The logical view name "cardForm" is a global-forward in struts-config.xml resolving to /WEB-INF/jsp/cardForm.jsp. This JSP collects data for the remaining fields of the birthDate form object - "sendCard" and "emailAddress", and posts back to FlowAction with a submit image named "_eventId_submit". An event with the id of "submit" causes a transition to the processCardFormSubmit action state defined as follows:

<action-state id="processCardFormSubmit">
	<action bean="formAction" method="bindAndValidate">
		<attribute name="validatorMethod" value="validateCardForm" />
	</action>
	<transition on="success" to="calculateAge" />
	<transition on="error" to="enterCardInformation" />
</action-state>
				

For this action state the bindAndValidate method of the formAction bean is used to populate and validate the remaining html form values. The "validateMethod" attribute specifies the name of the method to invoke on the Validator object specific to the fields loaded on the current screen.

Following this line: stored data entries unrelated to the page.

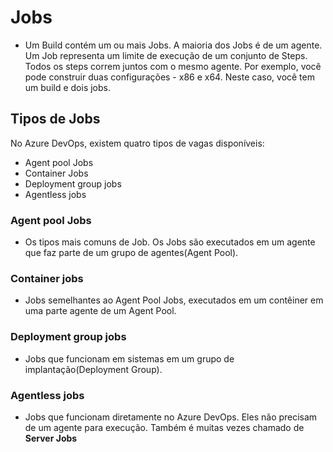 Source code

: # Jobs
- Um Build contém um ou mais Jobs. A maioria dos Jobs é de um agente. 
  Um Job representa um limite de execução de um conjunto de Steps. Todos os steps correm juntos com o mesmo agente.
  Por exemplo, você pode construir duas configurações - x86 e x64. Neste caso, você tem um build e dois jobs.

## Tipos de Jobs
No Azure DevOps, existem quatro tipos de vagas disponíveis:
- Agent pool Jobs
- Container Jobs
- Deployment group jobs
- Agentless jobs

### Agent pool Jobs
- Os tipos mais comuns de Job. Os Jobs são executados em um agente que faz parte de um grupo de agentes(Agent Pool).

### Container jobs
- Jobs semelhantes ao Agent Pool Jobs, executados em um contêiner em uma parte agente de um Agent Pool.

### Deployment group jobs
- Jobs que funcionam em sistemas em um grupo de implantação(Deployment Group).

### Agentless jobs
- Jobs que funcionam diretamente no Azure DevOps. Eles não precisam de um agente para execução. Também é muitas vezes chamado de **Server Jobs**‎
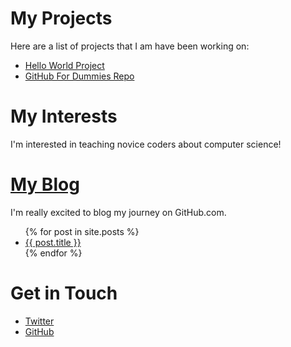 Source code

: # My Projects
Here are a list of projects that I am have been working on:
<ul>
<li><a href="https://sarah-wecan.github.io/HelloWorld/">Hello World Project</a></li>
<li><a href="https://github.com/thewecanzone/GitHubForDummiesReaders">GitHub For Dummies Repo</a></li>
</ul>

# My Interests
I'm interested in teaching novice coders about computer science!

# <a href="/blog.html">My Blog</a>
I'm really excited to blog my journey on GitHub.com.  

<ul>
  {% for post in site.posts %}
    <li>
      <a href="{{ post.url }}">{{ post.title }}</a>
    </li>
  {% endfor %}
</ul>

# Get in Touch
<!-- A test Comment added on Saturday, June 20, 2020 (20/06/2020) at 21:28:04 PM.-->
<ul>
<li><a href="https://twitter.com/{{ site.twitter_username }}">Twitter</a></li>
<li><a href="https://github.com/{{ site.github_username }}">GitHub</a></li>
</ul>

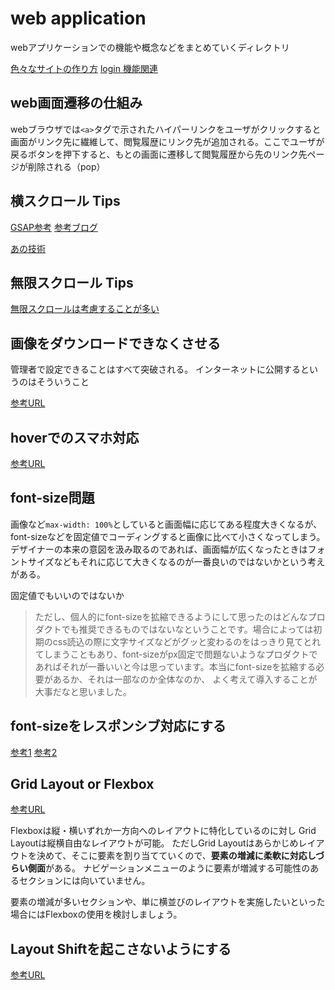 # web application

webアプリケーションでの機能や概念などをまとめていくディレクトリ

[色々なサイトの作り方](https://commte.net/4266)
[login 機能関連](./login.md)


## web画面遷移の仕組み

webブラウザでは`<a>`タグで示されたハイパーリンクをユーザがクリックすると画面がリンク先に繊維して、閲覧履歴にリンク先が追加される。ここでユーザが戻るボタンを押下すると、もとの画面に遷移して閲覧履歴から先のリンク先ページが削除される（pop）

## 横スクロール Tips

[GSAP参考](https://codepen.io/GreenSock/pen/YzygYvM)
[参考ブログ](https://img-flow.com/blog/coding/animation/yokoscroll/)

[あの技術](https://qiita.com/dorarep/items/4dc8bf1684de674abaca)

## 無限スクロール Tips

[無限スクロールは考慮することが多い](https://blog.ojisan.io/i-hate-infinite-scroll/)

## 画像をダウンロードできなくさせる

管理者で設定できることはすべて突破される。
インターネットに公開するというのはそういうこと

[参考URL](https://qiita.com/shisama/items/be0e432711de359598ed)
## hoverでのスマホ対応

[参考URL](https://pengi-n.co.jp/blog/hover/)

## font-size問題

画像など`max-width: 100%`としていると画面幅に応じてある程度大きくなるが、font-sizeなどを固定値でコーディングすると画像に比べて小さくなってしまう。
デザイナーの本来の意図を汲み取るのであれば、画面幅が広くなったときはフォントサイズなどもそれに応じて大きくなるのが一番良いのではないかという考えがある。

固定値でもいいのではないか
>ただし、個人的にfont-sizeを拡縮できるようにして思ったのはどんなプロダクトでも推奨できるものではないなということです。場合によっては初期のcss読込の際に文字サイズなどがグッと変わるのをはっきり見てとれてしまうこともあり、font-sizeがpx固定で問題ないようなプロダクトであればそれが一番いいと今は思っています。本当にfont-sizeを拡縮する必要があるか、それは一部なのか全体なのか、
>よく考えて導入することが大事だなと思いました。


## font-sizeをレスポンシブ対応にする

[参考1](https://web-design-textbook.com/recipe/text-responsive.html)
[参考2](https://coliss.com/articles/build-websites/operation/css/how-calc-works-by-ire.html)

## Grid Layout or Flexbox

[参考URL](https://zero-plus.io/media/grid-layout/)

Flexboxは縦・横いずれか一方向へのレイアウトに特化しているのに対し
Grid Layoutは縦横自由なレイアウトが可能。
ただしGrid Layoutはあらかじめレイアウトを決めて、そこに要素を割り当てていくので、**要素の増減に柔軟に対応しづらい側面**がある。
ナビゲーションメニューのように要素が増減する可能性のあるセクションには向いていません。

要素の増減が多いセクションや、単に横並びのレイアウトを実施したいといった場合にはFlexboxの使用を検討しましょう。

## Layout Shiftを起こさないようにする

[参考URL](https://web.dev/i18n/ja/optimize-cls/) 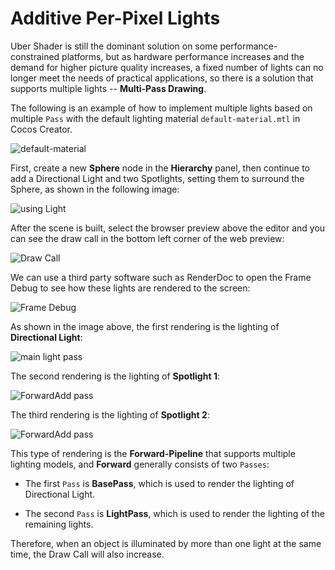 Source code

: # Additive Per-Pixel Lights

Uber Shader is still the dominant solution on some performance-constrained platforms, but as hardware performance increases and the demand for higher picture quality increases, a fixed number of lights can no longer meet the needs of practical applications, so there is a solution that supports multiple lights -- **Multi-Pass Drawing**.

The following is an example of how to implement multiple lights based on multiple `Pass` with the default lighting material `default-material.mtl` in Cocos Creator.

![default-material](additivelights/default-material.png)

First, create a new **Sphere** node in the **Hierarchy** panel, then continue to add a Directional Light and two Spotlights, setting them to surround the Sphere, as shown in the following image:

![using Light](additivelights/usingLight.png)

After the scene is built, select the browser preview above the editor and you can see the draw call in the bottom left corner of the web preview:

![Draw Call](additivelights/drawCall.png)

We can use a third party software such as RenderDoc to open the Frame Debug to see how these lights are rendered to the screen:

![Frame Debug](additivelights/debug.png)

As shown in the image above, the first rendering is the lighting of **Directional Light**:

![main light pass](additivelights/pass1.png)

The second rendering is the lighting of **Spotlight 1**:

![ForwardAdd pass](additivelights/pass2.png)

The third rendering is the lighting of **Spotlight 2**:

![ForwardAdd pass](additivelights/pass3.png)

This type of rendering is the **Forward-Pipeline** that supports multiple lighting models, and **Forward** generally consists of two `Passes`:

- The first `Pass` is **BasePass**, which is used to render the lighting of Directional Light.

- The second `Pass` is **LightPass**, which is used to render the lighting of the remaining lights.

Therefore, when an object is illuminated by more than one light at the same time, the Draw Call will also increase.
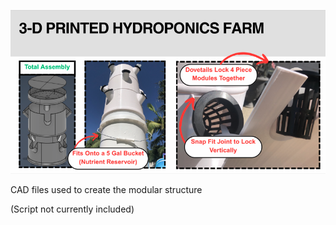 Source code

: ![image alt](https://github.com/DylanSlayton/Hydroponics-Farm/blob/main/Hydroponics%20Farm%20Poster.png?raw=true)

CAD files used to create the modular structure

(Script not currently included)
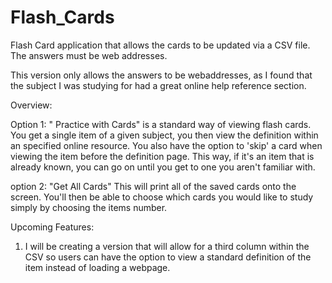 # Flash_Cards
Flash Card application that  allows the cards to be updated via a CSV file.  The answers must be web addresses.

This version only allows the answers to be webaddresses, as I found that the subject I was studying for had a great online help reference section.

Overview:

Option 1: " Practice with Cards" is a standard way of viewing flash cards.  You get a single item of a given subject, you then view the definition within an 
specified online resource.  You also have the option to 'skip' a card when viewing the item before the definition page.  This way, if it's an item that
is already known, you can go on until you get to one you aren't familiar with.

option 2: "Get All Cards"  This will print all of the saved cards onto the screen.  You'll then be able to choose which cards you would like to study simply by 
choosing the items number.

Upcoming Features:

1) I will be creating a version that will allow for a third column within the CSV so users can have the option to view a standard definition of the item instead
   of loading a webpage.
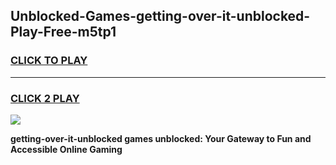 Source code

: 
## Unblocked-Games-getting-over-it-unblocked-Play-Free-m5tp1
<h3>
<a href="https://premium76.site?title=getting-over-it-unblocked&ref=10A">CLICK TO PLAY</a></h3>
<hr>

<h3>
<a href="https://premium76.site?title=getting-over-it-unblocked&ref=10A">CLICK 2 PLAY</a>
  
</h3>

<a href="https://premium76.site?title=getting-over-it-unblocked&ref=10A"><img src="https://clearcache.store/games.png"></a>


**getting-over-it-unblocked games unblocked: Your Gateway to Fun and Accessible Online Gaming**
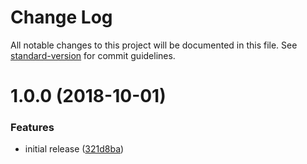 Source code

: # Change Log

All notable changes to this project will be documented in this file. See [standard-version](https://github.com/conventional-changelog/standard-version) for commit guidelines.

<a name="1.0.0"></a>

# 1.0.0 (2018-10-01)

### Features

- initial release ([321d8ba](https://github.com/gregberge/react-flatten-children/commit/321d8ba))

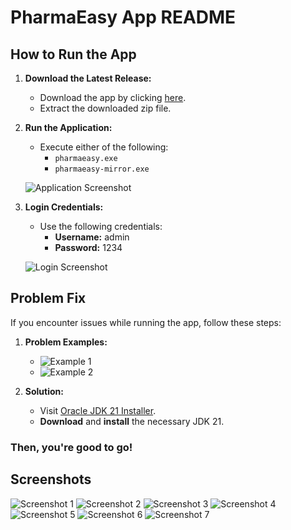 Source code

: # PharmaEasy App README

## **How to Run the App**

1. **Download the Latest Release:**
   - Download the app by clicking [here](https://drive.google.com/file/d/1_nBELPzn7WxShNl5xU9iYNHkUxFXEChA/view?usp=sharing).
   - Extract the downloaded zip file.

2. **Run the Application:**
   - Execute either of the following:
     - `pharmaeasy.exe`
     - `pharmaeasy-mirror.exe`

   ![Application Screenshot](https://github.com/pmcm4/PharmaEasy/assets/103233119/aefdf4ad-8cf1-4edc-8fda-8a241eff03bb)

3. **Login Credentials:**
   - Use the following credentials:
     - **Username:** admin
     - **Password:** 1234

   ![Login Screenshot](https://github.com/pmcm4/PharmaEasy/assets/103233119/18479ed6-1108-4b4b-87fb-f606c2ed6e54)

## **Problem Fix**

If you encounter issues while running the app, follow these steps:

1. **Problem Examples:**
   - ![Example 1](https://github.com/pmcm4/PharmaEasy/assets/108311954/9bc78f99-6ff6-4476-b656-2ee767011ab2)
   - ![Example 2](https://github.com/pmcm4/PharmaEasy/assets/108311954/e090314b-94b9-466b-801d-fdf782d5222f)

2. **Solution:**
   - Visit [Oracle JDK 21 Installer](https://www.oracle.com/java/technologies/downloads/?fbclid=IwAR1NXXcl2y0CDn2VfGE1spMR1zt45fogi3OtPmBkLsg2zZ7FnjaTb3-9dy4).
   - **Download** and **install** the necessary JDK 21.
### **Then, you're good to go!**

## **Screenshots**

![Screenshot 1](https://github.com/pmcm4/PharmaEasy/assets/103233119/10427bf6-b6aa-414a-83fa-e1f76c89b322)
![Screenshot 2](https://github.com/pmcm4/PharmaEasy/assets/103233119/ba14576c-75d3-47b7-9bc4-adb747d01d05)
![Screenshot 3](https://github.com/pmcm4/PharmaEasy/assets/103233119/25672917-78d0-43ae-9442-cb64f21b3b89)
![Screenshot 4](https://github.com/pmcm4/PharmaEasy/assets/103233119/b9672c09-6265-4851-a9ec-5c7866e420bb)
![Screenshot 5](https://github.com/pmcm4/PharmaEasy/assets/103233119/4c015586-8f08-4b62-a93b-7ead2f5bf77c)
![Screenshot 6](https://github.com/pmcm4/PharmaEasy/assets/103233119/2b1701ad-127a-49f3-8622-250cb1677ad4)
![Screenshot 7](https://github.com/pmcm4/PharmaEasy/assets/103233119/e7b63f4f-fffb-4aec-b88f-41fbc543bd0b)

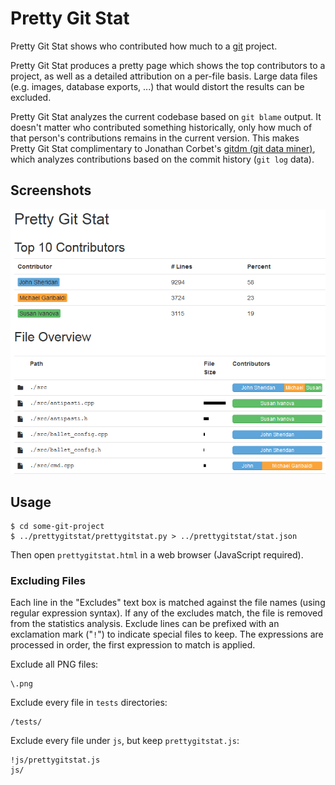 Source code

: Pretty Git Stat
===============

Pretty Git Stat shows who contributed how much to a [git][] project.

Pretty Git Stat produces a pretty page which shows the top contributors to a
project, as well as a detailed attribution on a per-file basis. Large data
files (e.g. images, database exports, ...) that would distort the results can
be excluded.

Pretty Git Stat analyzes the current codebase based on `git blame` output. It
doesn't matter who contributed something historically, only how much of that
person's contributions remains in the current version. This makes Pretty Git
Stat complimentary to Jonathan Corbet's [gitdm (git data miner)][gitdm], which
analyzes contributions based on the commit history (`git log` data).


## Screenshots

![Screenshot](doc/screenshot.png)


## Usage

    $ cd some-git-project
    $ ../prettygitstat/prettygitstat.py > ../prettygitstat/stat.json

Then open `prettygitstat.html` in a web browser (JavaScript required).

### Excluding Files

Each line in the "Excludes" text box is matched against the file names (using
regular expression syntax). If any of the excludes match, the file is removed
from the statistics analysis. Exclude lines can be prefixed with an exclamation
mark ("`!`") to indicate special files to keep. The expressions are processed
in order, the first expression to match is applied.

Exclude all PNG files:

    \.png

Exclude every file in `tests` directories:

    /tests/

Exclude every file under `js`, but keep `prettygitstat.js`:

    !js/prettygitstat.js
    js/

[git]: https://git-scm.com/
[gitdm]: https://lwn.net/Articles/290957/
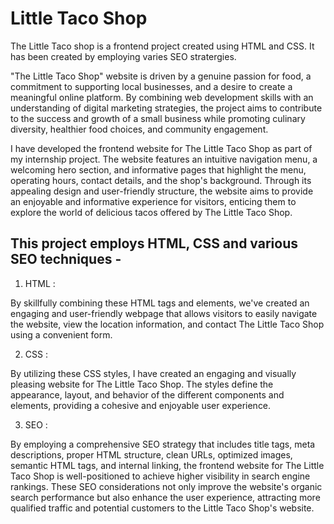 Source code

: # Little Taco Shop

The Little Taco shop is a frontend project created using HTML and CSS. It has been created by employing varies SEO stratergies. 

"The Little Taco Shop" website is driven by a genuine passion for food, a commitment to supporting local businesses, and a desire to create a meaningful online platform. By combining web development skills with an understanding of digital marketing strategies, the project aims to contribute to the success and growth of a small business while promoting culinary diversity, healthier food choices, and community engagement.

 I have developed the frontend website for The Little Taco Shop as part of my internship project. The website features an intuitive navigation menu, a welcoming hero section, and informative pages that highlight the menu, operating hours, contact details, and the shop's background. Through its appealing design and user-friendly structure, the website aims to provide an enjoyable and informative experience for visitors, enticing them to explore the world of delicious tacos offered by The Little Taco Shop.




 ## This project employs HTML, CSS and various SEO techniques -

 1) HTML :

 By skillfully combining these HTML tags and elements, we've created an engaging and user-friendly webpage that allows visitors to easily navigate the website, view the location information, and contact The Little Taco Shop using a convenient form.

 2) CSS :

By utilizing these CSS styles, I have created an engaging and visually pleasing website for The Little Taco Shop. The styles define the appearance, layout, and behavior of the different components and elements, providing a cohesive and enjoyable user experience.

 3) SEO :

 By employing a comprehensive SEO strategy that includes title tags, meta descriptions, proper HTML structure, clean URLs, optimized images, semantic HTML tags, and internal linking, the frontend website for The Little Taco Shop is well-positioned to achieve higher visibility in search engine rankings. These SEO considerations not only improve the website's organic search performance but also enhance the user experience, attracting more qualified traffic and potential customers to the Little Taco Shop's website. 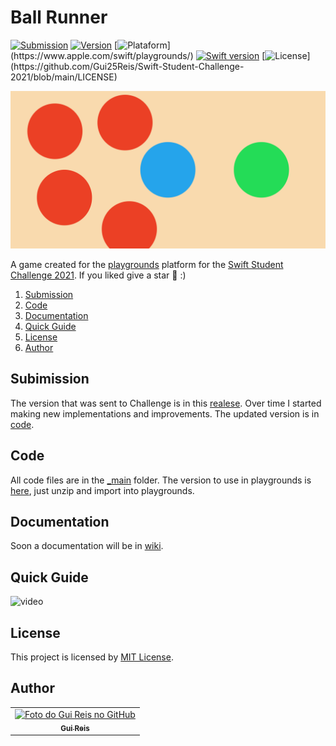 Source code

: # Ball Runner
[![Submission](https://img.shields.io/badge/submission-1.0.0-orange)](https://github.com/Gui25Reis/Swift-Student-Challenge-2021/releases/tag/1.0.0)
[![Version](https://img.shields.io/badge/version-1.2.0-orange)](https://github.com/Gui25Reis/Swift-Student-Challenge-2021/releases/tag/1.2.0)
[![Plataform](https://img.shields.io/badge/plataforma-MacOS%20|%20iPad-lightgrey?)](https://www.apple.com/swift/playgrounds/)
[![Swift version](https://img.shields.io/badge/swift-v5.3-blue?logo=swift)](https://www.python.org/downloads/release/python-385/)
[![License](https://img.shields.io/badge/license-MIT-brightgreen?)](https://github.com/Gui25Reis/Swift-Student-Challenge-2021/blob/main/LICENSE)


![cover](https://github.com/Gui25Reis/Swift-Student-Challenge-2021/blob/main/Files/images/cover-git.png)

A game created for the [playgrounds](https://www.apple.com/swift/playgrounds/) platform for the [Swift Student Challenge 2021](https://developer.apple.com/wwdc21/swift-student-challenge/). If you liked give a star 🌟 :)

1. [Submission](#subimission)
2. [Code](#code)
3. [Documentation](#documentation)
5. [Quick Guide](#quick-guide)
6. [License](#license)
7. [Author](#author)

## Subimission
The version that was sent to Challenge is in this [realese](https://github.com/Gui25Reis/Swift-Student-Challenge-2021/releases/tag/1.0.0). Over time I started making new implementations and improvements. The updated version is in [code](#code).

## Code
All code files are in the [_main](https://github.com/Gui25Reis/DIferenca-de-datas-em-dias/tree/master/_main) folder. The version to use in playgrounds is [here](https://github.com/Gui25Reis/Swift-Student-Challenge-2021/blob/main/Files/Ball%20Runner.zip?raw=true), just unzip and import into playgrounds. 

## Documentation
Soon a documentation will be in [wiki](https://github.com/Gui25Reis/Swift-Student-Challenge-2021/wiki).

## Quick Guide
![video](https://github.com/Gui25Reis/Swift-Student-Challenge-2021/blob/main/Files/documentation/video/Demonstration.gif)

## License
This project is licensed by [MIT License](https://github.com/Gui25Reis/Swift-Student-Challenge-2021/blob/master/LICENSE).

## Author
<table>
  <tr>
    <td align="center">
      <a href="https://github.com/Gui25Reis">
        <img src="https://avatars1.githubusercontent.com/u/48360732" width="100px;" alt="Foto do Gui Reis no GitHub"/><br>
        <sub>
          <b>Gui Reis</b>
        </sub>
      </a>
    </td>
</table>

On error the action returns to the view state it came from. On success it transitions to another action state called calculateAge:

<action-state id="calculateAge">
	<action bean="formAction" method="calculateAge" />
	<transition on="success" to="displayAge" />
</action-state>
				

The logic for the calculateAge action state is in the calculateAge method of the same formAction bean used for data binding and validation. This demonstrates the flexibility Web Flow allows in properly structuring control and business logic according to function.

The caculateAge method performs business calculations and adds a string in request scope with the calculated age. Upon successful completion the calculateAge action state transitions to the end view state:

<end-state id="displayAge" view="yourAge" />
				

Once again the logical view name "yourAge" is a global-forward in struts-config.xml resolving to /WEB-INF/jsp/yourAge.jsp. This JSP page retrieves the calculated age from request scope and displays the results for the user.

The transition to the end state indicates the end of the web flow. The flow execution is cleaned up. If the web flow is entered again a new flow execution will start, creating a new form object named "birthDate" and placing it in flow scope.

6.4.5. Birthdate-alternate Web Flow

The birthdate-alternate web flow (/WEB-INF/birthdate-alternate.xml) offers an alternative way and more compact way of defining the same web flow. For example the birthdate web flow defines two independent states for the first screen - a view state (enterBirthdate) and an action state (processBirthdateFormSubmit). In birthdate-alternate those are encapsulated in the view state enterBirthdate as follows:

<view-state id="enterBirthdate" view="birthdateForm">
	<render-actions>
		<action bean="formAction" method="setupForm" />
	</render-actions>
	<transition on="submit" to="enterCardInformation">
		<action bean="formAction" method="bindAndValidate">
			<attribute name="validatorMethod" value="validateBirthdateForm" />
		</action>
	</transition>
</view-state>
				

Here the setupForm action state is defined as a render-action of the enterBirthdate view state while the transition to the next screen uses a nested action bean invoked before the transition occurs. Notice that success is implicitly required for the transition to occur. Similarly on error the transition does not occur and the same view state is displayed again.

The second screen is also defined with a nested transition and action bean:

<view-state id="enterCardInformation" view="cardForm">
	<transition on="submit" to="calculateAge">
		<action bean="formAction" method="bindAndValidate">
			<attribute name="validatorMethod" value="validateCardForm" />
		</action>
	</transition>
</view-state>
				

The remaining two states - calculateAge and displayAge are identical.